## [Goal of the exercise]
Copy each line of the records below that mentions the word "plans".

## [Recorded data]

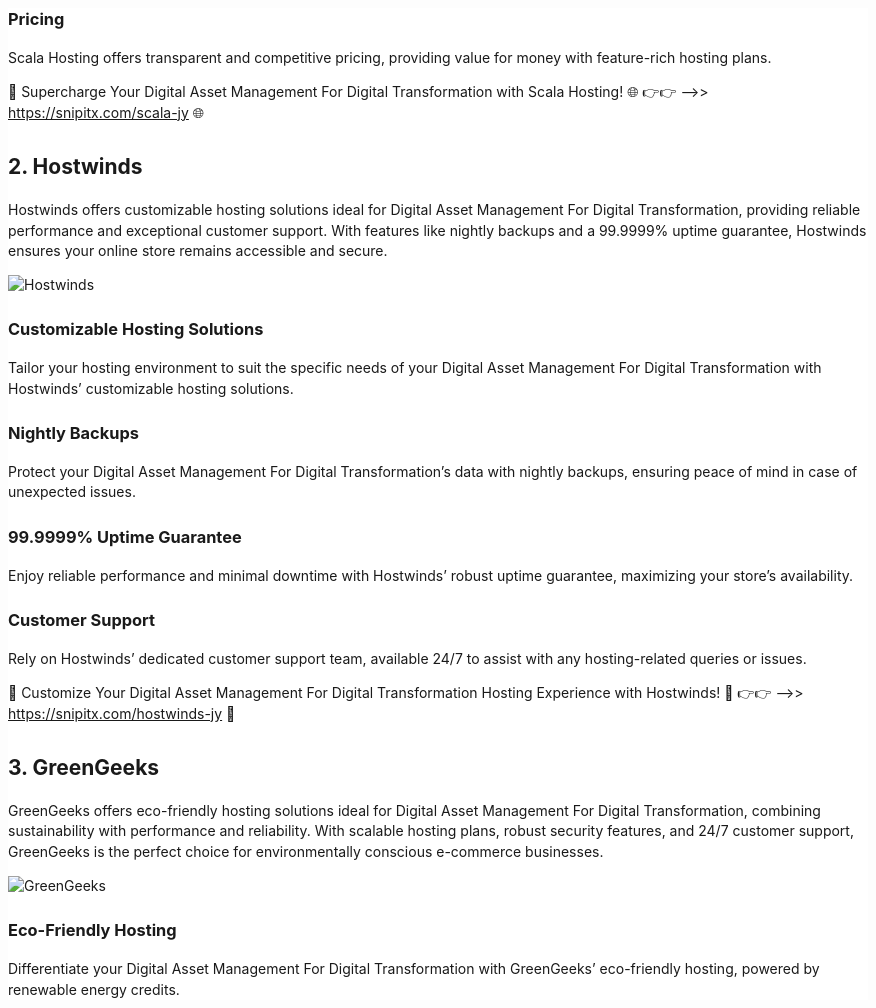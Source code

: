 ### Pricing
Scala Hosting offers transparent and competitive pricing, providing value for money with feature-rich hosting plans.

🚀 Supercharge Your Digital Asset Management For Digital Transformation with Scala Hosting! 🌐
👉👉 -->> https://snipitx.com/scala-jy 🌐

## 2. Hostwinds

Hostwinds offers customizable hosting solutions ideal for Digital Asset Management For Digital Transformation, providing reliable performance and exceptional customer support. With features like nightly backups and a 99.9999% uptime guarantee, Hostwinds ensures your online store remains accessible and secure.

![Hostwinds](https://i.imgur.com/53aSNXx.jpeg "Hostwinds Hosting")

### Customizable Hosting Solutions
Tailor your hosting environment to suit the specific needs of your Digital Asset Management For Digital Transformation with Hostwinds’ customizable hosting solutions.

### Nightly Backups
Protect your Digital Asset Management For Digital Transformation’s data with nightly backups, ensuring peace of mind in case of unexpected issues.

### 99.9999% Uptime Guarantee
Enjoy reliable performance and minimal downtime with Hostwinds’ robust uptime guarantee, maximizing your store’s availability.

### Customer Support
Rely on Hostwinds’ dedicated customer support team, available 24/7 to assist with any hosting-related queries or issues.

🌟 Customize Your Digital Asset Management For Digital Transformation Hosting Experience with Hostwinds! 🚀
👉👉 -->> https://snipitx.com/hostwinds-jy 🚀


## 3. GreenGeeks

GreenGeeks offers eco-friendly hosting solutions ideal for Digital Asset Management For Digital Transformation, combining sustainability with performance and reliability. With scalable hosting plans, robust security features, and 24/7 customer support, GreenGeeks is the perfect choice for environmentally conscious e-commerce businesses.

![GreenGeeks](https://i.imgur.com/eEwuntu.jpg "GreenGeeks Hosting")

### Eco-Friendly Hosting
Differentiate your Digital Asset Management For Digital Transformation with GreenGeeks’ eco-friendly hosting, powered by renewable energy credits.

* * *

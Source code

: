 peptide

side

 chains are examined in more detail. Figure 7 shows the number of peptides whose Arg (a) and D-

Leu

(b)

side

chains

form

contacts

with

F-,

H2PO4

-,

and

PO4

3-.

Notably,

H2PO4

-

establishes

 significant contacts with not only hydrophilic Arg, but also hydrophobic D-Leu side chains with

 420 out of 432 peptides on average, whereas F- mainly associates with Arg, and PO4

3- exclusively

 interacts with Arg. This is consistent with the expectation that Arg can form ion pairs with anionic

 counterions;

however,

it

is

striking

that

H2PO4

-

## [Solution for this exercise]
Scala Hosting offers transparent and competitive pricing, providing value for money with feature-rich hosting plans.
GreenGeeks offers eco-friendly hosting solutions ideal for Digital Asset Management For Digital Transformation, combining sustainability with performance and reliability. With scalable hosting plans, robust security features, and 24/7 customer support, GreenGeeks is the perfect choice for environmentally conscious e-commerce businesses.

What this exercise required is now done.